# Pork Butts Rubbed and Ready



## Bruce B (Jan 11, 2007)

Doing two pork butts on an overnighter tonight, total weight 15.67lbs.

I slathered both butts with mustard then rubbed one with Texas BBQ Rubs new "Wild" rub and the other with a 2:1 combo of Mary's Cherry and Smokin' Guns rub. Here are some early pics, notice the large spice chunks in the Wild rub...good tasting stuff.

















All wrapped up in the refrig, will be using Kingsford with apple and sugar maple wood. More later.....


----------



## Captain Morgan (Jan 11, 2007)

Bruce, why did you mix the Mary's?  Used it before?  I could give you my opinion now, but don't want to influence yours if you haven't used it before.

Most interested.


----------



## LarryWolfe (Jan 11, 2007)

Bruce, Bruce, Bruce.............who's gonna belive you work for Wolfe Rub BBQ Seasonings??  [smilie=a_whyme.gif]


----------



## Bruce B (Jan 11, 2007)

Captain Morgan said:
			
		

> Bruce, why did you mix the Mary's?  Used it before?  I could give you my opinion now, but don't want to influence yours if you haven't used it before.
> 
> Most interested.



I remember your opinion Cap, so I posted the question over on BBQForum, because I know there are quite a few pwople over there that use it, if anyone has used it alone for pork butts on long cook. Several had but they seem to mix it with another rub that has some heat to it. Hardly anyone used it by itself, due to the sweetness of the rub.


----------



## Captain Morgan (Jan 11, 2007)

I can dig it.


----------



## Nick Prochilo (Jan 11, 2007)

Looks like yor off to a good start Bruce! Can't wait to see the finished pictures!


----------



## Bruce B (Jan 11, 2007)

I fired up the WSM and put the meat on at 9:30pm. At 10:30pm the temps have settled in at 232º as measured by my Nu-Temp probe about an inch below the top grate. They've been there for about a half hour now, hopefully I've got them dialed in for the night.

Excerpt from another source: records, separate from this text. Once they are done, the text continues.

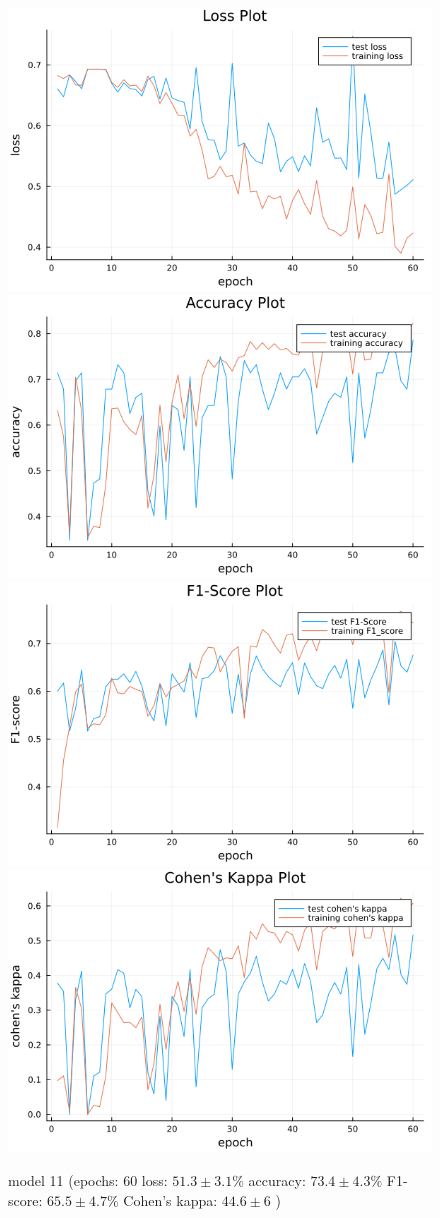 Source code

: \documentclass[
a4paper, 
12pt,
grayscalebody, %
abstract=on,
twoside, BCOR10mm, 12pt, DIV13,headinclude, footexclude, final, abstracton, openright
]{ibireprt}
\numberwithin{equation}{chapter}
\numberwithin{table}{chapter}
\numberwithin{figure}{chapter}
\numberwithin{algorithm}{chapter}
\numberwithin{example}{chapter}
\numberwithin{example}{chapter}
\begin{document}
\begin{figure}[h]
	\includegraphics[width=0.4\linewidth]{loss_png_13_1.png}\hfill
	\includegraphics[width=0.4\linewidth]{accuracy_png_13_1.png}
	\\[\smallskipamount]
	\includegraphics[width=0.4\linewidth]{f1_score_png_13_1.png}\hfill
	\includegraphics[width=0.4\linewidth]{cohens_kappa_png_13_1.png}
	\caption{model 11 (epochs: 60 loss: $51.3\pm3.1\% $ accuracy: $73.4\pm4.3\%$ F1-score: $65.5\pm4.7\%$  Cohen's kappa: $44.6\pm6$ )}
\end{figure}

\end{document}

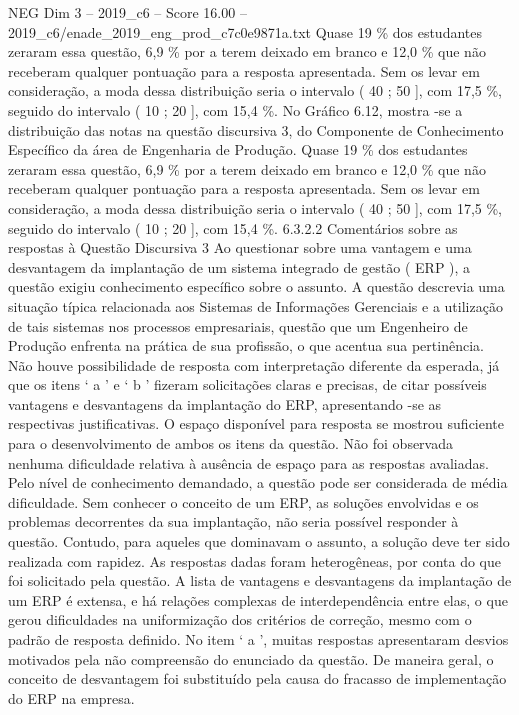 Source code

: \begin{textsample}{NEG Dim 3 – 2019\_c6 – Score 16.00 – 2019\_c6/enade\_2019\_eng\_prod\_c7c0e9871a.txt}
Quase 19 \% dos estudantes zeraram essa questão, 6,9 \% por a terem deixado em branco e 12,0 \% que não receberam qualquer pontuação para a resposta apresentada.
Sem os levar em consideração, a moda dessa distribuição seria o intervalo ( 40 ; 50 ], com 17,5 \%, seguido do intervalo ( 10 ; 20 ], com 15,4 \%.
No Gráfico 6.12, mostra -se a distribuição das notas na questão discursiva 3, do Componente de Conhecimento Específico da área de Engenharia de Produção.
Quase 19 \% dos estudantes zeraram essa questão, 6,9 \% por a terem deixado em branco e 12,0 \% que não receberam qualquer pontuação para a resposta apresentada.
Sem os levar em consideração, a moda dessa distribuição seria o intervalo ( 40 ; 50 ], com 17,5 \%, seguido do intervalo ( 10 ; 20 ], com 15,4 \%. 6.3.2.2 Comentários sobre as respostas à Questão Discursiva 3 Ao questionar sobre uma vantagem e uma desvantagem da implantação de um sistema integrado de gestão ( ERP ), a questão exigiu conhecimento específico sobre o assunto.
A questão descrevia uma situação típica relacionada aos Sistemas de Informações Gerenciais e a utilização de tais sistemas nos processos empresariais, questão que um Engenheiro de Produção enfrenta na prática de sua profissão, o que acentua sua pertinência.
Não houve possibilidade de resposta com interpretação diferente da esperada, já que os itens ‘ a ’ e ‘ b ’ fizeram solicitações claras e precisas, de citar possíveis vantagens e desvantagens da implantação do ERP, apresentando -se as respectivas justificativas.
O espaço disponível para resposta se mostrou suficiente para o desenvolvimento de ambos os itens da questão.
Não foi observada nenhuma dificuldade relativa à ausência de espaço para as respostas avaliadas.
Pelo nível de conhecimento demandado, a questão pode ser considerada de média dificuldade.
Sem conhecer o conceito de um ERP, as soluções envolvidas e os problemas decorrentes da sua implantação, não seria possível responder à questão.
Contudo, para aqueles que dominavam o assunto, a solução deve ter sido realizada com rapidez.
As respostas dadas foram heterogêneas, por conta do que foi solicitado pela questão.
A lista de vantagens e desvantagens da implantação de um ERP é extensa, e há relações complexas de interdependência entre elas, o que gerou dificuldades na uniformização dos critérios de correção, mesmo com o padrão de resposta definido.
No item ‘ a ’, muitas respostas apresentaram desvios motivados pela não compreensão do enunciado da questão.
De maneira geral, o conceito de desvantagem foi substituído pela causa do fracasso de implementação do ERP na empresa.

\end{textsample}
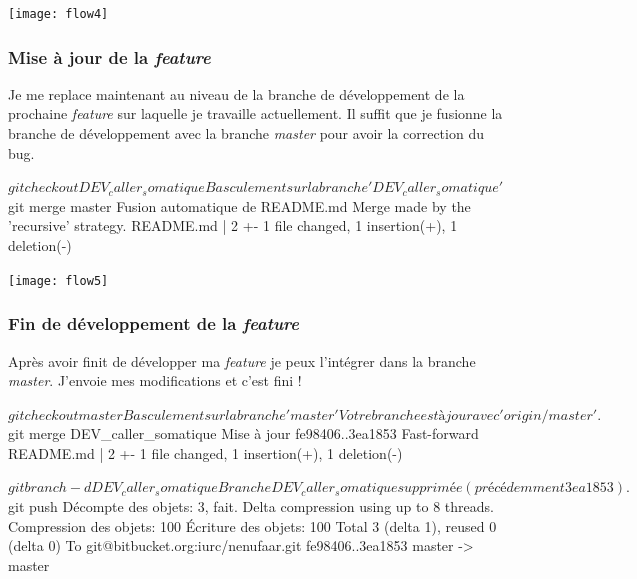 \documentclass[12pt,a4paper]{article}
\begin{document}
\texttt{[image: flow4]}

\newpage

\subsubsection{Mise à jour de la \emph{feature}}

Je me replace maintenant au niveau de la branche de développement de la prochaine \emph{feature} sur laquelle je travaille actuellement. Il suffit que je fusionne la branche de développement avec la branche \emph{master} pour avoir la correction du bug.

\vspace{1cm}

{
\begin{boxedverbatim}
$ git checkout DEV_caller_somatique 
Basculement sur la branche 'DEV_caller_somatique'

$ git merge master 
Fusion automatique de README.md
Merge made by the 'recursive' strategy.
 README.md | 2 +-
 1 file changed, 1 insertion(+), 1 deletion(-)
\end{boxedverbatim}
}

\vspace{1cm}

\texttt{[image: flow5]}

\newpage

\subsubsection{Fin de développement de la \emph{feature}}

Après avoir finit de développer ma \emph{feature} je peux l'intégrer dans la branche \emph{master}. J'envoie mes modifications et c'est fini !

\vspace{1cm}

{
\begin{boxedverbatim}
$ git checkout master 
Basculement sur la branche 'master'
Votre branche est à jour avec 'origin/master'.

$ git merge DEV_caller_somatique 
Mise à jour fe98406..3ea1853
Fast-forward
 README.md | 2 +-
 1 file changed, 1 insertion(+), 1 deletion(-)
 
 $ git branch -d DEV_caller_somatique 
Branche DEV_caller_somatique supprimée (précédemment 3ea1853).

$ git push
Décompte des objets: 3, fait.
Delta compression using up to 8 threads.
Compression des objets: 100%
Écriture des objets: 100%
Total 3 (delta 1), reused 0 (delta 0)
To git@bitbucket.org:iurc/nenufaar.git
   fe98406..3ea1853  master -> master
\end{boxedverbatim}
}
\end{document}
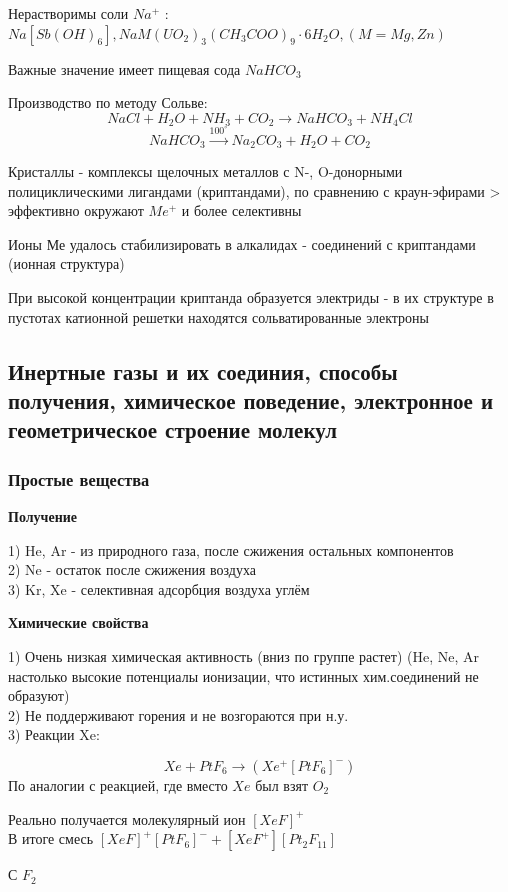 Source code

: \documentclass[14pt,a4paper]{scrartcl}
\begin{document}
Нерастворимы соли $Na^+$ : $Na[Sb(OH)_6], NaM(UO_2)_3(CH_3COO)_9\cdot 6H_2O, (M = Mg, Zn)$

Важные значение имеет пищевая сода $NaHCO_3$

Производство по методу Сольве:
$$NaCl + H_2O + NH_3 + CO_2 \rightarrow NaHCO_3 + NH_4Cl$$
$$NaHCO_3 \xrightarrow{100^{\circ}} Na_2CO_3 + H_2O + CO_2$$

Кристаллы - комплексы щелочных металлов с N-, O-донорными полициклическими лигандами (криптандами), по сравнению с краун-эфирами > эффективно окружают $Me^+$ и более селективны

Ионы Ме удалось стабилизировать в алкалидах - соединений с криптандами (ионная структура)

При высокой концентрации криптанда образуется электриды - в их структуре в пустотах катионной решетки находятся сольватированные электроны

\subsection{Инертные газы и их соединия, способы получения, химическое поведение, электронное и геометрическое строение молекул}

\subsubsection{Простые вещества}

\textbf{Получение}

1) He, Ar - из природного газа, после сжижения остальных компонентов\\
2) Ne - остаток после сжижения воздуха\\
3) Kr, Xe - селективная адсорбция воздуха углём

\textbf{Химические свойства}

1) Очень низкая химическая активность (вниз по группе растет) (He, Ne, Ar настолько высокие потенциалы ионизации, что истинных хим.соединений не образуют)\\
2) Не поддерживают горения и не возгораются при н.у.\\
3) Реакции Xe:

$$Xe + PtF_6 \rightarrow (Xe^+[PtF_6]^-)$$
По аналогии с реакцией, где вместо $Xe$ был взят $O_2$

Реально получается молекулярный ион $[XeF]^+$\\
В итоге смесь $[XeF]^+[PtF_6]^- + [XeF^+][Pt_2F_{11}]$

С $F_2$
\end{document}
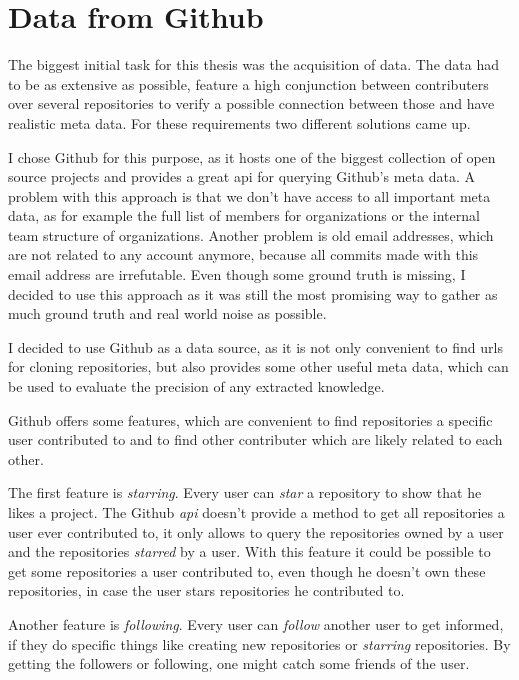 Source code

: \chapter{Data from Github}\label{github}
The biggest initial task for this thesis was the acquisition of data.
The data had to be as extensive as possible, feature a high conjunction between contributers over several repositories to verify a possible connection between those and have realistic meta data.
For these requirements two different solutions came up.


I chose Github for this purpose, as it hosts one of the biggest collection of open source projects and provides a great \ac{api} for querying Github's meta data.
A problem with this approach is that we don't have access to all important meta data, as for example the full list of members for organizations or the internal team structure of organizations.
Another problem is old email addresses, which are not related to any account anymore, because all commits made with this email address are irrefutable.
Even though some ground truth is missing, I decided to use this approach as it was still the most promising way to gather as much ground truth and real world noise as possible.


I decided to use Github as a data source, as it is not only convenient to find \acp{url} for cloning repositories, but also provides some other useful meta data, which can be used to evaluate the precision of any extracted knowledge.

Github offers some features, which are convenient to find repositories a specific user contributed to and to find other contributer which are likely related to each other.

The first feature is \emph{starring}. Every user can \emph{star} a repository to show that he likes a project.
The Github \emph{api} doesn't provide a method to get all repositories a user ever contributed to, it only allows to query the repositories owned by a user and the repositories \emph{starred} by a user.
With this feature it could be possible to get some repositories a user contributed to, even though he doesn't own these repositories, in case the user stars repositories he contributed to.

Another feature is \emph{following}. Every user can \emph{follow} another user to get informed, if they do specific things like creating new repositories or \emph{starring} repositories.
By getting the followers or following, one might catch some friends of the user.

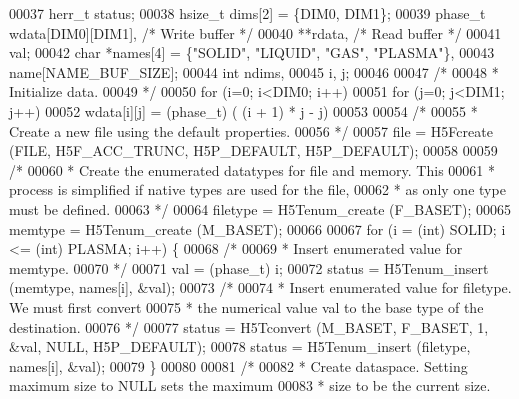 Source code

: \begin{DoxyCode}
00037     herr\_t      status;
00038     hsize\_t     dims[2] = \{DIM0, DIM1\};
00039     phase\_t     wdata[DIM0][DIM1],          \textcolor{comment}{/* Write buffer */}
00040                 **rdata,                    \textcolor{comment}{/* Read buffer */}
00041                 val;
00042     \textcolor{keywordtype}{char}        *names[4] = \{\textcolor{stringliteral}{"SOLID"}, \textcolor{stringliteral}{"LIQUID"}, \textcolor{stringliteral}{"GAS"}, \textcolor{stringliteral}{"PLASMA"}\},
00043                 name[NAME\_BUF\_SIZE];
00044     \textcolor{keywordtype}{int}         ndims,
00045                 i, j;
00046 
00047     \textcolor{comment}{/*}
00048 \textcolor{comment}{     * Initialize data.}
00049 \textcolor{comment}{     */}
00050     \textcolor{keywordflow}{for} (i=0; i<DIM0; i++)
00051         \textcolor{keywordflow}{for} (j=0; j<DIM1; j++)
00052             wdata[i][j] = (phase\_t) ( (i + 1) * j - j) %
00053 
00054     \textcolor{comment}{/*}
00055 \textcolor{comment}{     * Create a new file using the default properties.}
00056 \textcolor{comment}{     */}
00057     file = H5Fcreate (FILE, H5F\_ACC\_TRUNC, H5P\_DEFAULT, H5P\_DEFAULT);
00058 
00059     \textcolor{comment}{/*}
00060 \textcolor{comment}{     * Create the enumerated datatypes for file and memory.  This}
00061 \textcolor{comment}{     * process is simplified if native types are used for the file,}
00062 \textcolor{comment}{     * as only one type must be defined.}
00063 \textcolor{comment}{     */}
00064     filetype = H5Tenum\_create (F\_BASET);
00065     memtype = H5Tenum\_create (M\_BASET);
00066 
00067     \textcolor{keywordflow}{for} (i = (\textcolor{keywordtype}{int}) SOLID; i <= (int) PLASMA; i++) \{
00068         \textcolor{comment}{/*}
00069 \textcolor{comment}{         * Insert enumerated value for memtype.}
00070 \textcolor{comment}{         */}
00071         val = (phase\_t) i;
00072         status = H5Tenum\_insert (memtype, names[i], &val);
00073         \textcolor{comment}{/*}
00074 \textcolor{comment}{         * Insert enumerated value for filetype.  We must first convert}
00075 \textcolor{comment}{         * the numerical value val to the base type of the destination.}
00076 \textcolor{comment}{         */}
00077         status = H5Tconvert (M\_BASET, F\_BASET, 1, &val, NULL, H5P\_DEFAULT);
00078         status = H5Tenum\_insert (filetype, names[i], &val);
00079     \}
00080 
00081     \textcolor{comment}{/*}
00082 \textcolor{comment}{     * Create dataspace.  Setting maximum size to NULL sets the maximum}
00083 \textcolor{comment}{     * size to be the current size.}

\end{DoxyCode}
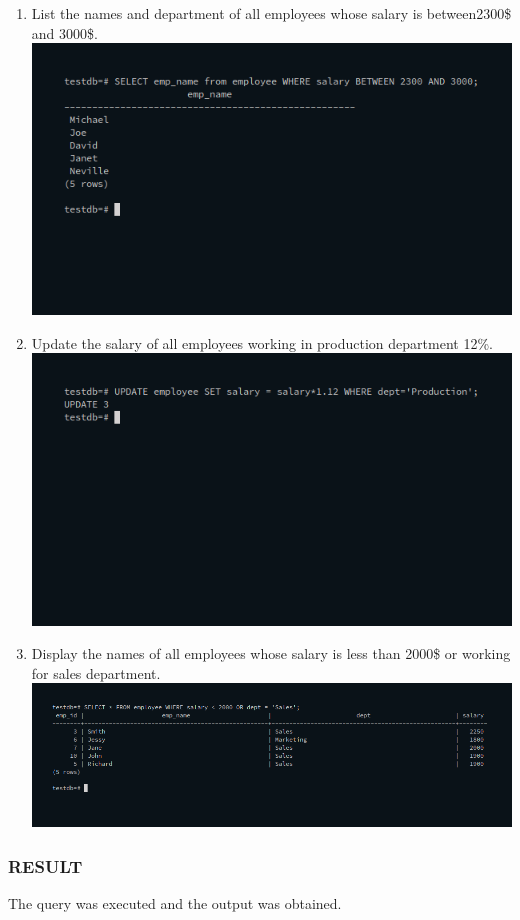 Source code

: \documentclass[10pt,a4paper,titlepage]{report}
\begin{document}
{\begin{enumerate}
		\item List the names and department of all employees whose salary is between2300\$ and 3000\$.\newline
			\includegraphics[width=\linewidth]{../Images/Basics/10.png}\newline
		\item Update the salary of all employees working in production department 12\%.\newline
			\includegraphics[width=\linewidth]{../Images/Basics/11.png}\newline
		\item Display the names of all employees whose salary is less than 2000\$ or working for sales department.\newline
			\includegraphics[width=\linewidth]{../Images/Basics/12.png}\newline
\end{enumerate}

\subsubsection*{RESULT}

The query was executed and the output was obtained.


}
\end{document}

We will interrupt programming with further updates as the circumstances warrant.


----------



## Cliff H. (Jan 11, 2007)

Looking good Bruce.


----------



## Bruce B (Jan 12, 2007)

Last update of the night:

WSM holding fairly well, pretty windy here tonight.
241º at lid; 225º at top grate; meat at 145º

Good night all, see you in the morning.


----------



## Nick Prochilo (Jan 12, 2007)

Bruce, I would have been asleep a long time ago if I was cooking!


----------



## Rich Decker (Jan 12, 2007)

Bruce, I usually buy a bunch of rubs at Xmas time to try. Mary's Cherry rub is the only one that I hated. I still go back to my regular rub but I like to experiment over the winter.


----------



## Finney (Jan 12, 2007)

Sooooooooooooooo......

Update?


----------



## Bruce B (Jan 12, 2007)

Good Morning Viet....oops wrong movie.

7:15am WSM at 218 at top grate pork butts at 167, don't know how long they've been there but it looks like it's plateau land. Stoked the coals and boy is there a lot of ash in there...Kingsford...oh yeah.

At this point if I lived in Virginia I'd be foiling the butts.

Pulled pork for lunch hopefully.


----------



## Pigs On The Wing BBQ (Jan 12, 2007)

Doesn't sound like  plateau land there Bruce. Kind of sounds like your fire pooped out and now you  have to recover your heat. I have done the same damn thing. Get your pit temp up to about 265 and fillip them buts, That way the heat will stabilize in your butts and render any remaining fat. Guess I'm saying that you want your temp stable threw your butts .I'm  guessing  your doing these on a WSM. Just a WAG that got the job done for me.


----------



## Bruce B (Jan 12, 2007)

I didn't feel I should be any more specific than "Virginian" you said Bill, I didn't.


----------



## Pigs On The Wing BBQ (Jan 12, 2007)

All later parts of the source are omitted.